Susan tells me she thought it a little creepy when she first found out about it. She was informed neither by Apple nor her employer, but rather a colleague emailing to ask if it was her speaking from their new phone. Susan headed for the Apple website, clicked on the promotional video and heard herself speak back. Rather ironically, she kept schtum about it for two years. Apple has never officially admitted to Susan’s role in the development of Siri — tech companies are notoriously secretive about such things — but sources have vouched to CNN and other news networks that it was her work.
One of the reasons it took Susan so long to reveal herself is that voice actors — like screen ones — can suffer typecasting. “I knew that many people wouldn’t be able to see beyond that,” she says, “even though I’ve done a lot of different work in my lengthy career. Ultimately, it’s been great, because it has enabled me to do something completely different such as Siri appearances and speaker events.” These include a TED Talk and introducing Apple co-founder Steve Wozniak at the 2013 Dallas Digital Summit.
The 2013 movie Her, starring Joaquin Phoenix, tells the tale of a man who falls in love with the Siri-like voice of his computer operating system, played by Scarlett Johansson. I ask Susan if she has seen the movie and how she felt about it. “It made me feel the way I felt when I first heard my voice on the iPhone — creepy! I think complete and utter AI is where we’re headed, but I’m not sure it’s such a great thing for the human race. However, I do like to be positive, so I’m still counting on us humans to adapt to make things better.”
Do you worry we’re too tech-reliant?
“Yes, actually. Machines do so much for us instantaneously, and we have so much information available at the touch of a button — or the sound of our voice — that we forget to use the original computer, the human brain. I think kids, especially, are losing sight of the process of things, of being able to resolve a problem, or solve a puzzle by themselves.”
Are you a technophile?
“Not really!

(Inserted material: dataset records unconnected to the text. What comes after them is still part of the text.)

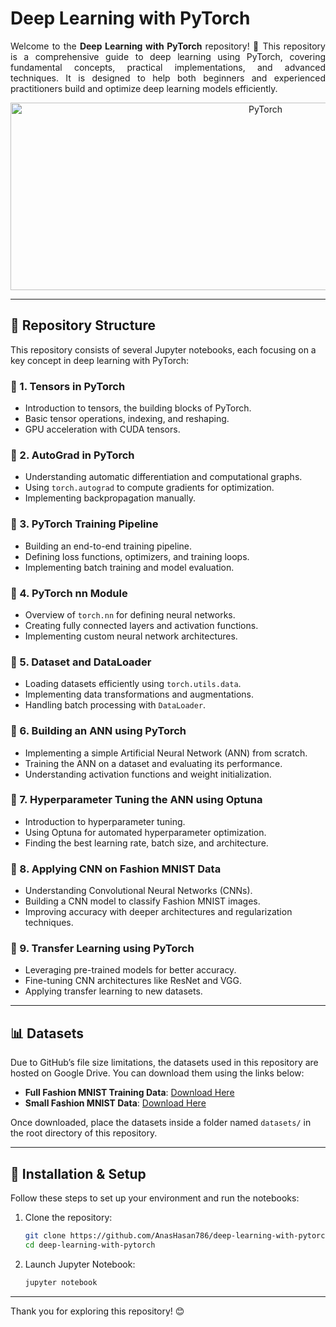 # Deep Learning with PyTorch

<p align="justify">
  Welcome to the <strong>Deep Learning with PyTorch</strong> repository! 🚀 This repository is a comprehensive guide to deep learning using PyTorch, covering fundamental concepts, practical implementations, and advanced techniques. It is designed to help both beginners and experienced practitioners build and optimize deep learning models efficiently.
</p>

<p align="center">
  <img src="https://venturebeat.com/wp-content/uploads/2019/06/pytorch-e1576624094357.jpg?w=1024?w=1200&strip=all" alt="PyTorch" width="800" height="300">
</p>

---

## 📂 Repository Structure

This repository consists of several Jupyter notebooks, each focusing on a key concept in deep learning with PyTorch:

### 🔹 1. Tensors in PyTorch
- Introduction to tensors, the building blocks of PyTorch.
- Basic tensor operations, indexing, and reshaping.
- GPU acceleration with CUDA tensors.

### 🔹 2. AutoGrad in PyTorch
- Understanding automatic differentiation and computational graphs.
- Using `torch.autograd` to compute gradients for optimization.
- Implementing backpropagation manually.

### 🔹 3. PyTorch Training Pipeline
- Building an end-to-end training pipeline.
- Defining loss functions, optimizers, and training loops.
- Implementing batch training and model evaluation.

### 🔹 4. PyTorch nn Module
- Overview of `torch.nn` for defining neural networks.
- Creating fully connected layers and activation functions.
- Implementing custom neural network architectures.

### 🔹 5. Dataset and DataLoader
- Loading datasets efficiently using `torch.utils.data`.
- Implementing data transformations and augmentations.
- Handling batch processing with `DataLoader`.

### 🔹 6. Building an ANN using PyTorch
- Implementing a simple Artificial Neural Network (ANN) from scratch.
- Training the ANN on a dataset and evaluating its performance.
- Understanding activation functions and weight initialization.

### 🔹 7. Hyperparameter Tuning the ANN using Optuna
- Introduction to hyperparameter tuning.
- Using Optuna for automated hyperparameter optimization.
- Finding the best learning rate, batch size, and architecture.

### 🔹 8. Applying CNN on Fashion MNIST Data
- Understanding Convolutional Neural Networks (CNNs).
- Building a CNN model to classify Fashion MNIST images.
- Improving accuracy with deeper architectures and regularization techniques.

### 🔹 9. Transfer Learning using PyTorch
- Leveraging pre-trained models for better accuracy.
- Fine-tuning CNN architectures like ResNet and VGG.
- Applying transfer learning to new datasets.

---

## 📊 Datasets

Due to GitHub’s file size limitations, the datasets used in this repository are hosted on Google Drive. You can download them using the links below:

- **Full Fashion MNIST Training Data**: [Download Here](https://drive.google.com/file/d/1m7FLHxKwSQ3zjaLkqw4wLrhttH6YCwxA/view?usp=sharing)
- **Small Fashion MNIST Data**: [Download Here](https://drive.google.com/file/d/1vA5HJFEuON-Ex7bdy7kmpxjJZQBl9iJZ/view?usp=sharing)

Once downloaded, place the datasets inside a folder named `datasets/` in the root directory of this repository.

---

## 🔧 Installation & Setup

Follow these steps to set up your environment and run the notebooks:

1. Clone the repository:
   ```bash
   git clone https://github.com/AnasHasan786/deep-learning-with-pytorch.git
   cd deep-learning-with-pytorch
   ```

2. Launch Jupyter Notebook:
   ```bash
   jupyter notebook
   ```
---

Thank you for exploring this repository! 😊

I’m one of those people who manages to hit the wrong button on just about any device. Pretty ironic, right?” Susan loves words rather than gadgets. I ask what is her favourite and she says “perspicacious”.
I inquire as to how she sees Siri — as a character? Or perhaps even a friend? — but Susan tells me she sees her for what she is, “a technological phenomenon”, but “basically a disembodied voice”. I wonder what it takes to be a successful voice actor. “A good ear, the ability to listen, and interpret, take direction, and read well,” comes the reply. “In other words, to be able to act!”
Susan’s only been recognised twice from her tones, once by a banker, the other time by a waiter. “I told them they should be working in audio since they had such good ears,” she says. “It’s hard for people to recognise my voice, because I don’t speak with the same pitch or rhythmic pattern as Siri. So, when I go into Siri mode, people are generally shocked.” In 2013, the original Siri was removed by Apple, so Susan’s diction will eventually fade from our consciousness. But, reflects the actor, it’s been “a very interesting life lesson”.